Another participant of the hearing complained about the culture of SRO saying that the recent blockage of imported used cars at ports had caused a huge loss to importers besides the sudden jump in premium of new cars from Rs0.2 million to Rs0.4 million. Fawad Hassan, another complainant claimed that small cars, as compared to bigger ones, were costlier in the country. He said even the locally produced cars, which cost Rs1.9 million on new cars, do not carry airbags, a mandatory safety item in other parts of the world.

“We will provide new cars at cheaper rates if we are allowed to import the same commercially. The vehicles being assembled here are not only of old technology but costlier as compared to the same vehicles abroad,” said Shaukat, an importer of used cars. “The auto industry in Pakistan is an import oriented industry. Even a window screen is not manufactured here. We give 200 per cent revenues in terms of taxes,” he said.

Aamir Allawala, while referring to New Zealand and Australia, said that Pakistan should not allow the import of cars as the industry is providing job opportunities to hundreds of thousands of people in the country. He said the import of used cars has generated Rs120 billion in  black economy for the country.

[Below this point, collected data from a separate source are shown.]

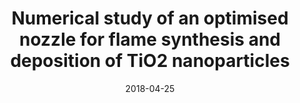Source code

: ---
title: "Numerical study of an optimised nozzle for flame synthesis and deposition of TiO2 nanoparticles"
collection: talks
type: "Poster presentation"
permalink: /talks/2018-04-25-CEB
venue: "CEB Graduate Research Conference"
date: 2018-04-25
location: "Cambridge, UK"
---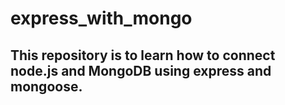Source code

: # express_with_mongo

## This repository is to learn how to connect node.js and MongoDB using express and mongoose.
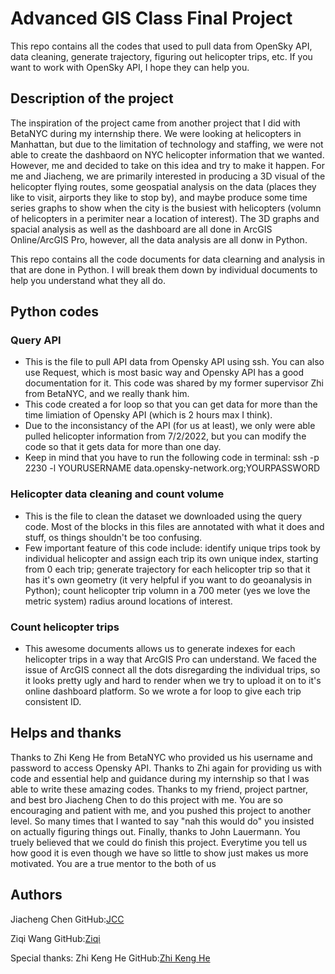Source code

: # Advanced GIS Class Final Project

This repo contains all the codes that used to pull data from OpenSky API, data cleaning, generate trajectory, figuring out helicopter trips, etc. 
If you want to work with OpenSky API, I hope they can help you.

## Description of the project

The inspiration of the project came from another project that I did with BetaNYC during my internship there. We were looking at helicopters in Manhattan, but due to the limitation of technology and staffing, we were not able to create the dashbaord on NYC helicopter information that we wanted. However, me and decided to take on this idea and try to make it happen. For me and Jiacheng, we are primarily interested in producing a 3D visual of the helicopter flying routes, some geospatial analysis on the data (places they like to visit, airports they like to stop by), and maybe produce some time series graphs to show when the city is the busiest with helicopters (volumn of helicopters in a perimiter near a location of interest). The 3D graphs and spacial analysis as well as the dashboard are all done in ArcGIS Online/ArcGIS Pro, however, all the data analysis are all donw in Python.

This repo contains all the code documents for data clearning and analysis in that are done in Python. I will break them down by individual documents to help you understand what they all do.


## Python codes

### Query API

* This is the file to pull API data from Opensky API using ssh. You can also use Request, which is most basic way and Opensky API has a good documentation for it. This code was shared by my former supervisor Zhi from BetaNYC, and we really thank him. 
* This code created a for loop so that you can get data for more than the time limiation of Opensky API (which is 2 hours max I think).
* Due to the inconsistancy of the API (for us at least), we only were able pulled helicopter information from 7/2/2022, but you can modify the code so that it gets data for more than one day.
* Keep in mind that you have to run the following code in terminal: ssh -p 2230 -l YOURUSERNAME data.opensky-network.org;YOURPASSWORD

### Helicopter data cleaning and count volume

* This is the file to clean the dataset we downloaded using the query code. Most of the blocks in this files are annotated with what it does and stuff, os things shouldn't be too confusing.
* Few important feature of this code include: identify unique trips took by individual helicopter and assign each trip its own unique index, starting from 0 each trip; generate trajectory for each helicopter trip so that it has it's own geometry (it very helpful if you want to do geoanalysis in Python); count helicopter trip volumn in a 700 meter (yes we love the metric system) radius around locations of interest.

### Count helicopter trips

* This awesome documents allows us to generate indexes for each helicopter trips in a way that ArcGIS Pro can understand. We faced the issue of ArcGIS connect all the dots disregarding the individual trips, so it looks pretty ugly and hard to render when we try to upload it on to it's online dashboard platform. So we wrote a for loop to give each trip consistent ID.


## Helps and thanks

Thanks to Zhi Keng He from BetaNYC who provided us his username and password to access Opensky API. Thanks to Zhi again for providing us with code and essential help and guidance during my internship so that I was able to write these amazing codes. Thanks to my friend, project partner, and best bro Jiacheng Chen to do this project with me. You are so encouraging and patient with me, and you pushed this project to another level. So many times that I wanted to say "nah this would do" you insisted on actually figuring things out. Finally, thanks to John Lauermann. You truely believed that we could do finish this project. Everytime you tell us how good it is even though we have so little to show just makes us more motivated. You are a true mentor to the both of us

## Authors

Jiacheng Chen
GitHub:[JCC](https://github.com/Coalllball)

Ziqi Wang
GitHub:[Ziqi](https://github.com/wazaqa-wah)

Special thanks: Zhi Keng He
GitHub:[Zhi Keng He](https://github.com/zhik)

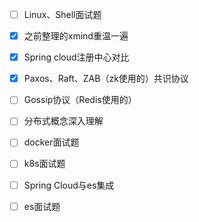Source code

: - [ ] Linux、Shell面试题

- [x] 之前整理的xmind重温一遍

- [x] Spring cloud注册中心对比

- [x] Paxos、Raft、ZAB（zk使用的）共识协议

- [ ] Gossip协议（Redis使用的）

- [ ] 分布式概念深入理解

- [ ] docker面试题

- [ ] k8s面试题

- [ ] Spring Cloud与es集成

- [ ] es面试题

  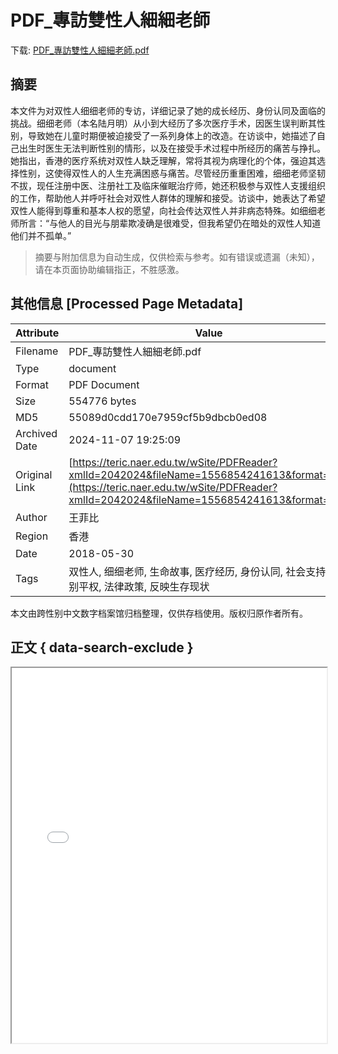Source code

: # PDF_專訪雙性人細細老師

<!-- tcd_download_link -->
下载: <a href="../PDF_專訪雙性人細細老師.pdf" download>PDF_專訪雙性人細細老師.pdf</a>
<!-- tcd_download_link_end -->

## 摘要

<!-- tcd_abstract -->
本文件为对双性人细细老师的专访，详细记录了她的成长经历、身份认同及面临的挑战。细细老师（本名陆月明）从小到大经历了多次医疗手术，因医生误判断其性别，导致她在儿童时期便被迫接受了一系列身体上的改造。在访谈中，她描述了自己出生时医生无法判断性别的情形，以及在接受手术过程中所经历的痛苦与挣扎。她指出，香港的医疗系统对双性人缺乏理解，常将其视为病理化的个体，强迫其选择性别，这使得双性人的人生充满困惑与痛苦。尽管经历重重困难，细细老师坚韧不拔，现任注册中医、注册社工及临床催眠治疗师，她还积极参与双性人支援组织的工作，帮助他人并呼吁社会对双性人群体的理解和接受。访谈中，她表达了希望双性人能得到尊重和基本人权的愿望，向社会传达双性人并非病态特殊。如细细老师所言：“与他人的目光与朋辈欺凌确是很难受，但我希望仍在暗处的双性人知道他们并不孤单。”

<!-- tcd_abstract_end -->

> 摘要与附加信息为自动生成，仅供检索与参考。如有错误或遗漏（未知），请在本页面协助编辑指正，不胜感激。

## 其他信息 [Processed Page Metadata]

| Attribute       | Value                                  |
|-----------------|----------------------------------------|
| Filename        | PDF_專訪雙性人細細老師.pdf                             |
| Type            | document                                 |
| Format          | PDF Document                               |
| Size            | 554776 bytes                           |
| MD5             | 55089d0cdd170e7959cf5b9dbcb0ed08                                  |
| Archived Date   | 2024-11-07 19:25:09                             |
| Original Link   | [https://teric.naer.edu.tw/wSite/PDFReader?xmlId=2042024&fileName=1556854241613&format=pdf](https://teric.naer.edu.tw/wSite/PDFReader?xmlId=2042024&fileName=1556854241613&format=pdf)                         |
| Author          | 王菲比                               |
| Region          | 香港                               |
| Date            | 2018-05-30                                 |
| Tags            | 双性人, 细细老师, 生命故事, 医疗经历, 身份认同, 社会支持, 性别平权, 法律政策, 反映生存现状                                 |

本文由跨性别中文数字档案馆归档整理，仅供存档使用。版权归原作者所有。


## 正文 { data-search-exclude }

<!-- tcd_main_text -->
<iframe src="../PDF_專訪雙性人細細老師.pdf" width="100%" height="600px">
    <p>无法显示PDF，请下载查看。</p>
</iframe>
<!-- tcd_main_text_end -->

Rizwan, another participant at the hearing said “importing a steel plat and molding it is not called manufacturing. Even the parts manufacturers import all raw material from various countries. Those criticising the import of used cars should also know that 80 per cent of parts manufacturers are also importing raw material from abroad.”  An FBR official also admitted that last year Rs45 billion were spent for imports in the auto parts sector. He said the government was extending concessions to both assemblers and used cars importers.

IMC chief Jamali said that every part being imported by the Original Equipment Manufacturers (OEMs) are guaranteed as compared to the ones imported by others.

During the hearing, Jamali said the industry takes this open hearing by CCP as an opportunity to share its efforts in reducing premiums and curbing the black marketing of new vehicles. Highlighting the efforts made for progressive localisation, he claimed that the industry has achieved more than 60 per cent localisation on their flagship products and the players continue to study the techno-economic feasibility of further parts. However, raw materials for all localised parts continue to be imported as Pakistan doesn’t manufacture either auto-grade steel sheets or resin which are the two primary raw materials for all auto parts. After becoming signatory to the Trade Related Investment Measures (TRIMS) and the General Agreement on Tariffs and Trade (GATTS) agreements, the government had to do away with the industry specific deletion program and instead, it introduced a tariff-based system. Non localised CKD is imported at 30 per cent and localized CKD imported at 46 per cent. Irrespective of the fact that there is no mandatory localisation regime anymore, all OEMs continue to pursue localisation based purely on cost merit.

Addressing the recent price hike, he explained that the rupee devalued by almost 10 per cent whereas manufacturer increased their prices by 3 per cent to 4 per cent only. Furthermore, RD on raw material leads to increased steel prices and increasing utility costs due to prevalent load shedding which is adding to the cost burdens.

He said that almost all OEMs have either increased their capacity or are in the process of increasing it. IMC has recently invested $40 million and enhanced its capacity by 20 per cent to meet the growing demands and to shorten delivery periods.

The auto sector is host to 3 million direct and indirect employees and the largest contributor to national exchequer. If provided with transparent and stable regime, it can serve as a launch pad of economic growth,” he added.

Interestingly, despite severe criticism from customers, the representative of Pak Suzuki, the largest car assembler in Pakistan, remained silent throughout the hearing.

Later, the officials of EDB suggested CCP to wait for the next couple of years as new entrants in the auto sector will change the situation of present demand and supply. Chairperson CCP asked the complainants to submit their detailed complaints within the next 7 to 10 days.